The President's Column: Workers Are the Key to a More Perfect Union
December 9, 2019
The best of our nation is made possible through our collective strength.
I don’t know about you but I’m tired of the media describing President Trump’s base as the white working class. For one thing, we know that his real base is Wall Street—the oil, chemical, mining, and timber interests who make up the billionaire class to whom he and his Republican congressional cronies gave away $1.5 trillion dollars in our taxes last year. And, for another, polls show that Trump voters in 2016 had an average annual income of $90,000. The whole concept of working class being synonymous with white is a myth. The working class in these United States is multiracial and multinational, and has always been that way. Visit any auto factory, steel mill, or coal mine, and it’s quite clear.
Three years after Trump’s election, it is now obvious to all that his entire worldview, political strategy, and method of rule is one of sowing division among the American people— and especially among workers—using racism, religious bias, misogyny, and xenophobia as his weapons. He’s hardly the first to do so, but he is the first President to do it in such an open way since Woodrow Wilson promoted the Ku Klux Klan a century ago.
When I was growing up, it was common adult wisdom that “you can’t fight city hall.” This was pretty convenient for those in city hall. There’s truth in the idea that individuals (at least those of us who aren’t part of the 1%) have little strength fighting the powers that be. But in 1199SEIU, we know that we do have strength to confront city hall or the White House when we are united. The entire purpose of a union is to use our collective strength to win gains that benefit all our families on the job and in our communities.
“There’s never been a moment in my lifetime when maintaining our unity has been so essential. When I say our unity, I’m talking about within our union, with our coalition partners, and with the working class.”
There’s never been a moment in my lifetime when maintaining our unity has been so essential. When I say our unity, I’m talking about within our union, with our coalition partners, and with the working class. With his daily Twitter incitements, white supremacist rallies, stacking the courts with far right extremists, and executive orders criminalizing immigrants (including children), Donald Trump has launched an unending campaign to divide us.
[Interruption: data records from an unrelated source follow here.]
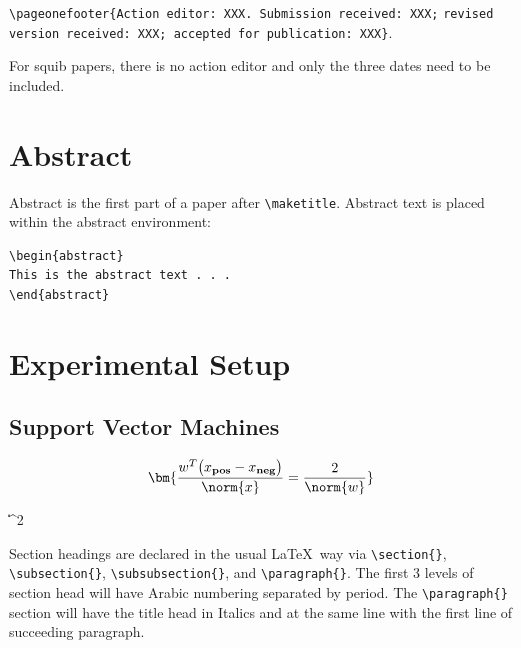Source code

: \documentclass{clv3}
\begin{document}
\noindent \verb|\pageonefooter{Action editor: XXX. Submission received: XXX;| \newline \hspace*{1em} \verb|revised version received: XXX; accepted for publication: XXX}|. %

\noindent For squib papers, there is no action editor and only the three dates need to be included.

\section{Abstract}

Abstract is the first part of a paper after \verb|\maketitle|. Abstract text is 
placed within the abstract environment:

\begin{verbatim}
\begin{abstract}
This is the abstract text . . .
\end{abstract}
\end{verbatim}

\section{Experimental Setup}

\subsection{Support Vector Machines}


\[\bm{\frac{w^T\bigl(x_{\textbf{\scriptsize pos}}-x_{\textbf{\scriptsize neg}}\bigr)}{\norm{x}}=\frac{\text{2}}{\norm{w}}} \]

 \quad {} \|\|^2


Section headings are declared in the usual \LaTeX\ way via \verb|\section{}|, 
\verb|\subsection{}|, \verb|\subsubsection{}|, and \verb|\paragraph{}|. The 
first 3 levels of section head will have Arabic numbering separated 
by period. The \verb|\paragraph{}| section will have the title head in Italics 
and at the same line with the first line of succeeding paragraph.
\end{document}
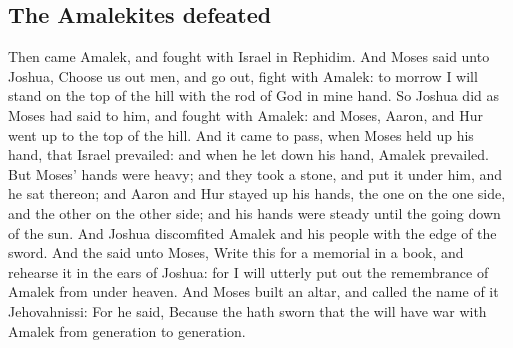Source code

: \begin{biblechapter}
\section*{The Amalekites defeated}
\verse Then came Amalek, and fought with Israel in Rephidim.
\verse And Moses said unto Joshua, Choose us out men, and go out, fight with Amalek: to morrow I will stand on the top of the hill with the rod of God in mine hand.
\verse So Joshua did as Moses had said to him, and fought with Amalek: and Moses, Aaron, and Hur went up to the top of the hill.
\verse And it came to pass, when Moses held up his hand, that Israel prevailed: and when he let down his hand, Amalek prevailed.
\verse But Moses' hands were heavy; and they took a stone, and put it under him, and he sat thereon; and Aaron and Hur stayed up his hands, the one on the one side, and the other on the other side; and his hands were steady until the going down of the sun.
\verse And Joshua discomfited Amalek and his people with the edge of the sword.
\verse And the \LORD said unto Moses, Write this for a memorial in a book, and rehearse it in the ears of Joshua: for I will utterly put out the remembrance of Amalek from under heaven.
\verse And Moses built an altar, and called the name of it Jehovahnissi:
\verse For he said, Because the \LORD hath sworn that the \LORD will have war with Amalek from generation to generation.
\end{biblechapter}

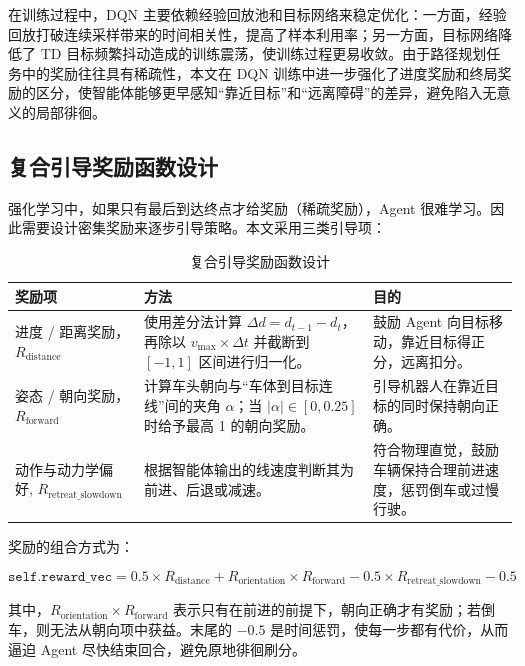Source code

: 在训练过程中，DQN 主要依赖经验回放池和目标网络来稳定优化：一方面，经验回放打破连续采样带来的时间相关性，提高了样本利用率；另一方面，目标网络降低了 TD 目标频繁抖动造成的训练震荡，使训练过程更易收敛。\cite{zhou2018deep}由于路径规划任务中的奖励往往具有稀疏性，本文在 DQN 训练中进一步强化了进度奖励和终局奖励的区分，使智能体能够更早感知“靠近目标”和“远离障碍”的差异，避免陷入无意义的局部徘徊。

\subsection{复合引导奖励函数设计}
强化学习中，如果只有最后到达终点才给奖励（稀疏奖励），Agent 很难学习。因此需要设计密集奖励来逐步引导策略。本文采用三类引导项：

\begin{table}[H]
    \centering
    \caption{复合引导奖励函数设计}
    \label{tab:reward_design}
    \begin{tabular}{p{}p{}p{}}
        \toprule
        \textbf{奖励项} & \textbf{方法} & \textbf{目的} \\
        \midrule
        进度 / 距离奖励，$R_{\mathrm{distance}}$  & 使用差分法计算 $\Delta d = d_{t-1} - d_t$，再除以 $v_{\max} \times \Delta t$ 并截断到 $[-1,1]$ 区间进行归一化。 & 鼓励 Agent 向目标移动，靠近目标得正分，远离扣分。 \\
        姿态 / 朝向奖励，$R_{\mathrm{forward}}$  & 计算车头朝向与“车体到目标连线”间的夹角 $\alpha$；当 $|\alpha|\in[0,0.25]$ 时给予最高 1 的朝向奖励。 & 引导机器人在靠近目标的同时保持朝向正确。 \\
        动作与动力学偏好, $R_{\mathrm{retreat\_slowdown}}$ & 根据智能体输出的线速度判断其为前进、后退或减速。 & 符合物理直觉，鼓励车辆保持合理前进速度，惩罚倒车或过慢行驶。 \\
        \bottomrule
    \end{tabular}
\end{table}

奖励的组合方式为：

\begin{equation}
    \texttt{self.reward\_vec} = 0.5 \times R_{\mathrm{distance}} + R_{\mathrm{orientation}} \times R_{\mathrm{forward}} - 0.5 \times R_{\mathrm{retreat\_slowdown}} - 0.5
\end{equation}

其中，$R_{\mathrm{orientation}} \times R_{\mathrm{forward}}$ 表示只有在前进的前提下，朝向正确才有奖励；若倒车，则无法从朝向项中获益。末尾的 $-0.5$ 是时间惩罚，使每一步都有代价，从而逼迫 Agent 尽快结束回合，避免原地徘徊刷分。\cite{DWA}

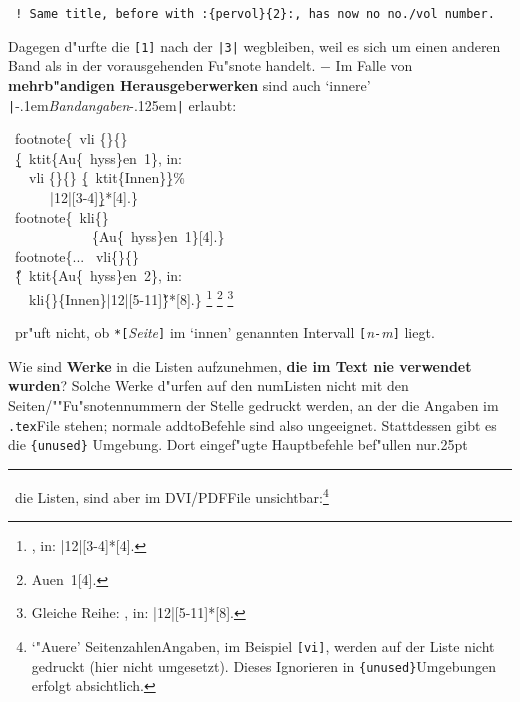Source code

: \documentclass[12pt,a4paper]{article}
\newcommand{\pdfko}[1]{\kern #1pt
                              \rule[-0.4ex]{0.8pt}{0ex}\kern -0.8pt
                          \strut\ignorespaces}%
\newcommand{\pbs}{\string\ \unskip}
\newcommand{\bs}{\protect\pbs}
\begin{document}
\vspace{.5ex}\noindent 
\label{pervol}%
{\small\texttt{ !~Same title, before with :\{pervol\}\{2\}:, has now no no./vol number.}}

\vspace{.75ex}\noindent
Dagegen d"urfte die \verb|[1]| nach der \verb+|3|+ wegbleiben, weil es 
sich um einen anderen Band als in der vorausgehenden 
Fu"snote handelt. $-$ Im Falle von \textbf{mehrb"andigen Herausgeberwerken}
sind auch `innere' \verb+|+\kern-.1em\textit{Bandangaben}\kern-.125em\verb+|+ erlaubt:

\vspace{-.5ex}%
\Doppelbox
{\vspace{.5ex}
 \bs footnote\{\bs vli \{\}\{\}
 \\[.1em] \ \b{\b{\{}}\bs ktit\{Au\{\bs hyss\}en\string~1\}, in:
 \\[.1em] \ \ \bs vli \{\}\{\} \b{\{}\bs ktit\{Innen\}\b{\}}\%
 \\[.2em] \ \ \ \ \ \ \string|12\string|[3-4]\b{\b{\}}}*[4].\}
 \\[1ex] \bs footnote\{\bs kli\{\}
 \\[.1em] \ \ \ \ \ \ \ \ \ \ \ \ \{Au\{\bs hyss\}en\string~1\}[4].\}
 \\[1ex] \bs footnote\{... \bs vli\{\}\{\}
 \\[.1em] \ \H{\{}\bs ktit\{Au\{\bs hyss\}en\string~2\}, in: 
 \\[.2em] \ \ \bs kli\{\}\{Innen\}\string|12\string|[5-11]\H{\}}*[8].\}
 \vspace{.75ex}
}
{\footnote{\notktitaddtok\printonlyvli {}{}%
  {, in:
    \printonlyvli {}{}
        {}%
          |12|[3-4]}*[4].}
 \footnote{\printonlykli{}
              {Au{\hyss}en~1}[4].}
 \footnote{Gleiche Reihe: \notktitaddtok\printonlyvli{}{}
        {, in:
    |12|[5-11]}*[8].}
}

\vspace{-.6ex}\noindent
\BibArts\ pr"uft nicht, ob \hspace{.3em}\verb|*[|\textit{Seite}\verb|]| \hspace{.35em}im 
`innen' genannten Intervall \hspace{.25em}\verb|[|\textit{n}\verb|-|\textit{m}\verb|]| \hspace{.25em}liegt.


\newpage\noindent
Wie sind \textbf{Werke} in die Listen aufzunehmen, \textbf{die im Text nie 
verwendet wurden}? Solche Werke d"urfen auf den num\hy Listen nicht mit den 
Seiten\fhy/""Fu"snotennummern der Stelle gedruckt werden, an der die Angaben 
im \hspace{-.2em}\verb|.tex|\hy File stehen; normale addto\hy Befehle sind also 
ungeeignet. Stattdessen gibt es die  \verb|{unused}|\hy 
Umgebung. Dort eingef"ugte \BibArts\hy Hauptbefehle bef"ullen nur\pdfko{.25}\ 
die Listen, sind aber im DVI\fhy\slash PDF\hy File 
unsichtbar:\footnote{\hspace{.1em}`\ko"Au\hyss ere' Seitenzahlen\hy Angaben, im Beispiel \texttt{[vi]},
werden auf der Liste nicht gedruckt (hier nicht umgesetzt). Dieses Ignorieren 
in \texttt{\{unused\}}\hy Umgebungen erfolgt absichtlich.}
\end{document}
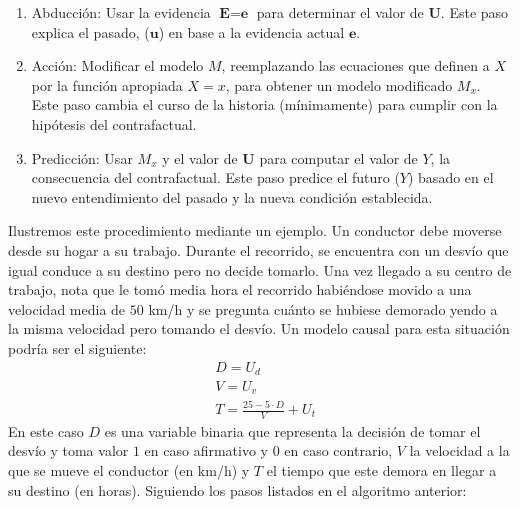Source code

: \begin{enumerate}
	\item Abducción: Usar la evidencia $\textbf{E}=\textbf{e}$  para determinar el valor de $\textbf{U}$. Este paso explica el pasado, ($\textbf{u}$) en base a la evidencia actual $\textbf{e}$.
	\item Acción: Modificar el modelo $M$, reemplazando las ecuaciones que definen a $X$ por la función apropiada $X=x$, para obtener un modelo modificado $M_x$. Este paso cambia el curso de la historia (mínimamente) para cumplir con la hipótesis del contrafactual.
	\item Predicción: Usar $M_x$ y el valor de $\textbf{U}$ para computar el valor de $Y$, la consecuencia del contrafactual. Este paso predice el futuro ($Y$) basado en el nuevo entendimiento del pasado y la nueva condición establecida.
\end{enumerate}

Ilustremos este procedimiento mediante un ejemplo. Un conductor debe moverse desde su hogar a su trabajo. Durante el recorrido, se encuentra con un desvío que igual conduce a su destino pero no decide tomarlo. Una vez llegado a su centro de trabajo, nota que le tomó media hora el recorrido habiéndose movido a una velocidad media de $50$ km/h y se pregunta cuánto se hubiese demorado yendo a la misma velocidad pero tomando el desvío. Un modelo causal para esta situación podría ser el siguiente:		
\begin{align*}
	&D=U_d\\
	&V=U_v\\
	&T=	\frac{25 - 5 \cdot D}{V} + U_t
\end{align*}
En este caso $D$ es una variable binaria que representa la decisión de tomar el desvío y toma valor $1$ en caso afirmativo y $0$ en caso contrario, $V$ la velocidad a la que se mueve el conductor (en km/h) y $T$ el tiempo que este demora en llegar a su destino (en horas). Siguiendo los pasos listados en el algoritmo anterior:

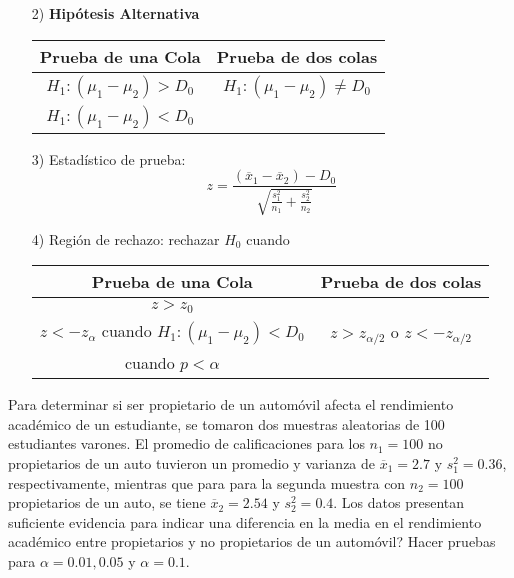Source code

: \begin{frame}
\begin{frame}
\begin{itemize}
donde $D_{0}$ es el valor, la diferencia, espec\'ifico que se desea probar. En algunos casos se querr\'a demostrar que no hay diferencia alguna, es decir $D_{0}=0$.

\item[2) ] \textbf{Hip\'otesis Alternativa}
\begin{tabular}{cc}\hline
\textbf{Prueba de una Cola} & \textbf{Prueba de dos colas}\\\hline
$H_{1}:\left(\mu_{1}-\mu_{2}\right)>D_{0}$ & $H_{1}:\left(\mu_{1}-\mu_{2}\right)\neq D_{0}$\\ 
$H_{1}:\left(\mu_{1}-\mu_{2}\right)<D_{0}$&\\
\end{tabular}

\end{itemize}








\begin{itemize}
\item[3) ] Estad\'istico de prueba:
$$z=\frac{\left(\overline{x}_{1}-\overline{x}_{2}\right)-D_{0}}{\sqrt{\frac{s^{2}_{1}}{n_{1}}+\frac{s^{2}_{2}}{n_{2}}}}$$
\item[4) ] Regi\'on de rechazo: rechazar $H_{0}$ cuando
\begin{tabular}{cc}\hline
\textbf{Prueba de una Cola} & \textbf{Prueba de dos colas}\\\hline
$z>z_{0}$ & \\
$z<-z_{\alpha}$ cuando $H_{1}:\left(\mu_{1}-\mu_{2}\right)<D_{0}$&$z>z_{\alpha/2}$ o $z<-z_{\alpha/2}$\\
 cuando $p<\alpha$&\\
\end{tabular}


\end{itemize}









\begin{Ejem}
Para determinar si ser propietario de un autom\'ovil afecta el rendimiento acad\'emico de un estudiante, se tomaron dos muestras aleatorias de 100 estudiantes varones. El promedio de calificaciones para los $n_{1}=100$ no propietarios de un auto tuvieron un promedio y varianza de $\overline{x}_{1}=2.7$ y $s_{1}^{2}=0.36$, respectivamente, mientras que para para la segunda muestra con $n_{2}=100$ propietarios de un auto, se tiene $\overline{x}_{2}=2.54$ y $s_{2}^{2}=0.4$. Los datos presentan suficiente evidencia para indicar una diferencia en la media en el rendimiento acad\'emico entre propietarios y no propietarios de un autom\'ovil? Hacer pruebas para $\alpha=0.01,0.05$ y $\alpha=0.1$.
\end{Ejem}








\end{frame}
\end{frame}
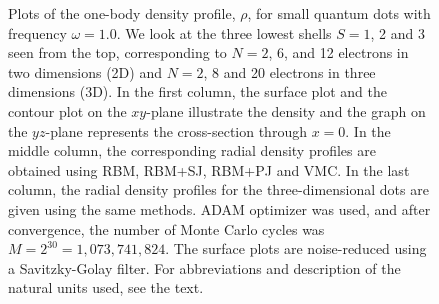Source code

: \begin{figure}[H]
	\hspace{0.1cm}
	\hspace{-0.0cm}
	\hspace{-0.5cm}
	
	\caption{Plots of the one-body density profile, $\rho$, for small quantum dots with frequency $\omega=1.0$. We look at the three lowest shells $S=1$, 2 and 3 seen from the top, corresponding to $N=2$, 6, and 12 electrons in two dimensions (2D) and $N=2$, 8 and 20 electrons in three dimensions (3D). In the first column, the surface plot and the contour plot on the $xy$-plane illustrate the density and the graph on the $yz$-plane represents the cross-section through $x=0$. In the middle column, the corresponding radial density profiles are obtained using RBM, RBM+SJ, RBM+PJ and VMC. In the last column, the radial density profiles for the three-dimensional dots are given using the same methods. ADAM optimizer was used, and after convergence, the number of Monte Carlo cycles was $M=2^{30}=1,073,741,824$. The surface plots are noise-reduced using a Savitzky-Golay filter. For  abbreviations and description of the natural units used, see the text.}
	\label{fig:OB_interaction_23D}
\end{figure}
The notion of a united country is embedded in the very foundation of the United States. The first words of our Constitution are, “We the People of the United States, in order to form a more perfect Union...” Though the Constitution’s ratification 232 years ago pertained only to white men of property, at least some of the founders understood that the new union was a work in progress. They knew this country would need a lot more perfecting, even as it grew vast wealth founded on the enslavement and murder of millions of Africans who were treated like work animals.
Seventy years later, Abraham Lincoln, fully aware of the U.S. as a work in progress, fought to hold the country together. In his first inaugural address, Lincoln appealed to America’s “better angels” to again strive for a more perfect union. The Southern slavocracy responded by declaring war on the United States. Their actions resulted in the Civil War deaths of 650,000 soldiers, in a country with a total population of 32 million at the time. During the same era, the United States declared war on Mexico, launching the largest land grab in history, and forcibly annexing what would become Texas, Arizona, New Mexico, Utah, Colorado, and California. And under slaveholding President Andrew Jackson, the U.S. committed the wholesale genocide of the indigenous peoples of this country, reducing their numbers from 10 million to less than 1 million in the 19th century.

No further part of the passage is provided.